Nach dem Sempacherkrieg 1386 fällt das heutige Gemeindegebiet, welches Teil der Landvogtei Rothenburg ist, von den Habsburgern an die Stadt Luzern. Von 1386 – 1798 sind die Emmer Untertan des Stadtstaats Luzern. Seit dem Ende des ausgehenden Mittelalters bekommt Emmen aufgrund seiner geografischen Lage die Umsetzung obrigkeitlicher Interessenpolitik zu spüren. Mit diesem Umstand wollen sich viele Bewohner der Gemeinde nicht anfreunden; so kommt es mehrmals zu Rebellionen gegen die Luzerner Obrigkeit mit Emmer Beteiligung. Die beiden wichtigsten sind der Rothenburger Aufstand 1570 und der Bauernkrieg 1653.

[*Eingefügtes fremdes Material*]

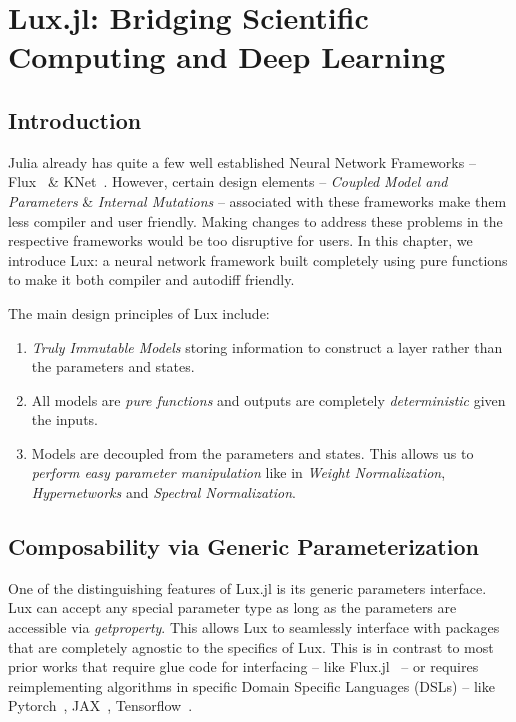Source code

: \chapter{Lux.jl: Bridging Scientific Computing and Deep Learning}
\label{chapter:lux_bridging_scientific_computing_and_deep_learning}

\section{Introduction}
\label{sec:introduction_lux}

Julia already has quite a few well established Neural Network Frameworks – Flux~\citep{innes2018fashionable} \& KNet~\citep{yuret2016knet}. However, certain design elements – \textit{Coupled Model and Parameters} \& \textit{Internal Mutations} – associated with these frameworks make them less compiler and user friendly. Making changes to address these problems in the respective frameworks would be too disruptive for users. In this chapter, we introduce Lux: a neural network framework built completely using pure functions to make it both compiler and autodiff friendly.

The main design principles of Lux include:
%
\begin{enumerate}
  \item \textit{Truly Immutable Models} storing information to construct a layer rather than the parameters and states.
  \item All models are \textit{pure functions} and outputs are completely \textit{deterministic} given the inputs.
  \item Models are decoupled from the parameters and states. This allows us to \textit{perform easy parameter manipulation} like in \textit{Weight Normalization}, \textit{Hypernetworks} and \textit{Spectral Normalization}.
\end{enumerate}
%

\section{Composability via Generic Parameterization}
\label{sec:composability}

One of the distinguishing features of Lux.jl is its generic parameters interface. Lux can accept any special parameter type as long as the parameters are accessible via \textit{getproperty}. This allows Lux to seamlessly interface with packages that are completely agnostic to the specifics of Lux. This is in contrast to most prior works that require glue code for interfacing -- like Flux.jl~\citep{innes:2018} -- or requires reimplementing algorithms in specific Domain Specific Languages (DSLs) -- like Pytorch~\citep{paszke2019pytorch,paszke2017automatic}, JAX~\citep{jax2018github}, Tensorflow~\citep{tensorflow2015-whitepaper}.

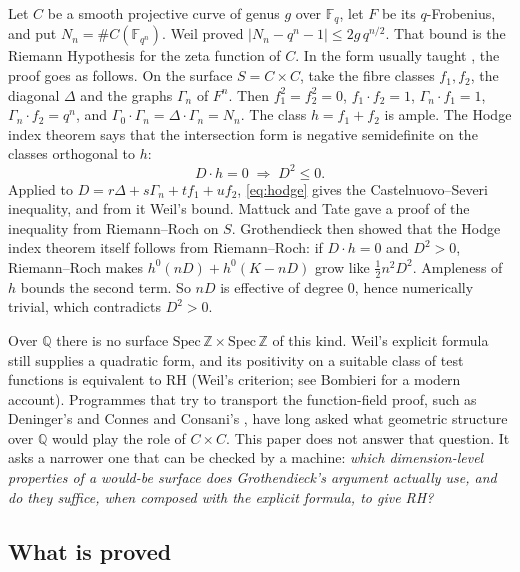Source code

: \documentclass[11pt]{article}
\theoremstyle{definition}
\newcommand{\Z}{\mathbb{Z}}
\newcommand{\Q}{\mathbb{Q}}
\newcommand{\F}{\mathbb{F}}
\begin{document}
Let $C$ be a smooth projective curve of genus $g$ over $\F_q$, let $F$ be its $q$-Frobenius, and put $N_n = \#C(\F_{q^n})$. Weil \cite{Weil48} proved $|N_n - q^n - 1| \le 2g\,q^{n/2}$. That bound is the Riemann Hypothesis for the zeta function of $C$. In the form usually taught \cite[Ex.~V.1.10]{Hartshorne}, the proof goes as follows. On the surface $S = C \times C$, take the fibre classes $f_1, f_2$, the diagonal $\Delta$ and the graphs $\Gamma_n$ of $F^n$. Then $f_1^2 = f_2^2 = 0$, $f_1\cdot f_2 = 1$, $\Gamma_n \cdot f_1 = 1$, $\Gamma_n\cdot f_2 = q^n$, and $\Gamma_0\cdot\Gamma_n = \Delta\cdot\Gamma_n = N_n$. The class $h = f_1 + f_2$ is ample. The Hodge index theorem \cite[Thm.~V.1.9]{Hartshorne} says that the intersection form is negative semidefinite on the classes orthogonal to $h$:
\begin{equation}\label{eq:hodge}
D\cdot h = 0 \;\Longrightarrow\; D^2 \le 0 .
\end{equation}
Applied to $D = r\Delta + s\Gamma_n + t f_1 + u f_2$, \eqref{eq:hodge} gives the Castelnuovo--Severi inequality, and from it Weil's bound. Mattuck and Tate \cite{MT} gave a proof of the inequality from Riemann--Roch on $S$. Grothendieck \cite{Groth} then showed that the Hodge index theorem itself follows from Riemann--Roch: if $D\cdot h = 0$ and $D^2 > 0$, Riemann--Roch makes $h^0(nD) + h^0(K - nD)$ grow like $\tfrac12 n^2 D^2$. Ampleness of $h$ bounds the second term. So $nD$ is effective of degree $0$, hence numerically trivial, which contradicts $D^2 > 0$.

Over $\Q$ there is no surface $\mathrm{Spec}\,\Z \times \mathrm{Spec}\,\Z$ of this kind. Weil's explicit formula \cite{Weil52} still supplies a quadratic form, and its positivity on a suitable class of test functions is equivalent to RH (Weil's criterion; see Bombieri \cite{Bombieri} for a modern account). Programmes that try to transport the function-field proof, such as Deninger's \cite{Deninger} and Connes and Consani's \cite{Connes99,ConnesEssay,CCArith,CCScaling,CCRR}, have long asked what geometric structure over $\Q$ would play the role of $C\times C$. This paper does not answer that question. It asks a narrower one that can be checked by a machine: \emph{which dimension-level properties of a would-be surface does Grothendieck's argument actually use, and do they suffice, when composed with the explicit formula, to give RH?}

\subsection{What is proved}
\end{document}
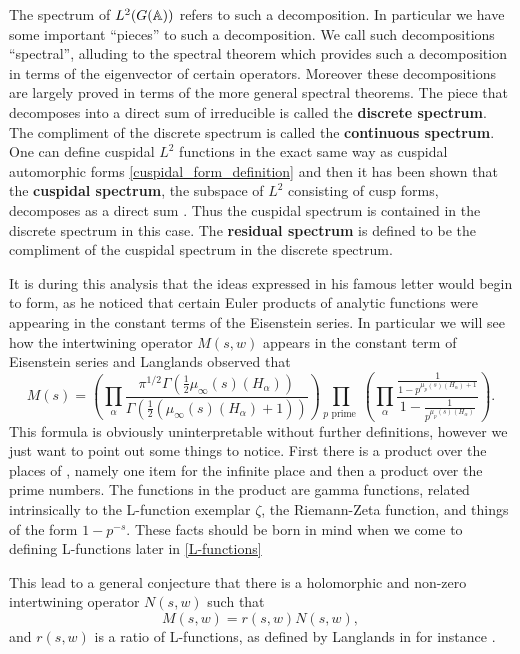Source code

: The spectrum of \(L^2(G(\A))\) refers to such a decomposition. In particular we have some important ``pieces'' to such a decomposition. We call such decompositions ``spectral'', alluding to the spectral theorem which provides such a decomposition in terms of the eigenvector of certain operators. Moreover these decompositions are largely proved in terms of the more general spectral theorems. The piece that decomposes into a direct sum of irreducible is called the \textbf{discrete spectrum}. The compliment of the discrete spectrum is called the \textbf{continuous spectrum}. One can define cuspidal \(L^2\) functions in the exact same way as cuspidal automorphic forms \ref{cuspidal_form_definition} and then it has been shown that the \textbf{cuspidal spectrum}, the subspace of \(L^2\) consisting of cusp forms, decomposes as a direct sum \cite[9]{getzIntroductionAutomorphicRepresentations2024}. Thus the cuspidal spectrum is contained in the discrete spectrum in this case. The \textbf{residual spectrum} is defined to be the compliment of the cuspidal spectrum in the discrete spectrum. 

It is during this analysis that the ideas expressed in his famous letter \cite{langlandsLetterAndreWeil1967} would begin to form, as he noticed that certain Euler products of analytic functions were appearing in the constant terms of the Eisenstein series. In particular we will see how the intertwining operator \(M(s, w)\) appears in the constant term of Eisenstein series and Langlands observed that \cite{langlandsEulerProducts1971} 
\[M(s) = \left( \prod_\alpha\frac{\pi^{1/2}\Gamma(\frac{1}{2}\mu_\infty(s)(H_\alpha))}{\Gamma(\frac{1}{2}(\mu_\infty(s)(H_\alpha) + 1))} \right)\prod_{p \text{ prime }} \left( \prod_\alpha \frac{\frac{1}{1 - p^{\mu_p(s)(H_\alpha) + 1}}}{1 - \frac{1}{p^{\mu_p(s)(H_\alpha) }}}\right).\]
This formula is obviously uninterpretable without further definitions, however we just want to point out some things to notice. First there is a product over the places of \Q, namely one item for the infinite place and then a product over the prime numbers. The functions in the product are gamma functions, related intrinsically to the L-function exemplar \(\zeta\), the Riemann-Zeta function, and things of the form \(1 - p^{-s}\). These facts should be born in mind when we come to defining L-functions later in \ref{L-functions}

This lead to a general conjecture that there is a holomorphic and non-zero intertwining operator \(N(s, w)\) such that 
\[M(s, w) = r(s, w)N(s,w),\]
and \(r(s, w)\) is a ratio of L-functions, as defined by Langlands in for instance \cite{langlandsEulerProducts1971}.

1798 bricht in der Schweiz die patrizische Ordnung im Zuge der militärischen Intervention Frankreichs zusammen. Die neue Regierungsverordnung der Helvetik (1798 – 1803) teilt das Kantonsgebiet in Munizipalitäten (Gemeinden) und Distrikte ein. Das heutige Gemeindegebiet wird auf die Distrikte Sempach, Hochdorf und Luzern aufgeteilt. In der Zeit der Mediation (ab 1803) wird der Stand Luzern einer von sechs Direktorialkantonen und erhält seine heutige Gestalt mit fünf Ämtern. Auch die Gemeinden wurden administrativ neu geordnet. Emmen wird aus den aufgelösten Munizipalitäten Emmen, Teilen Rotterswils und Rothenburgs zusammengesetzt. Die Gemeinde erhält folglich im Jahr 1803 jene geografische Gestalt, die bis heute praktisch unverändert geblieben ist.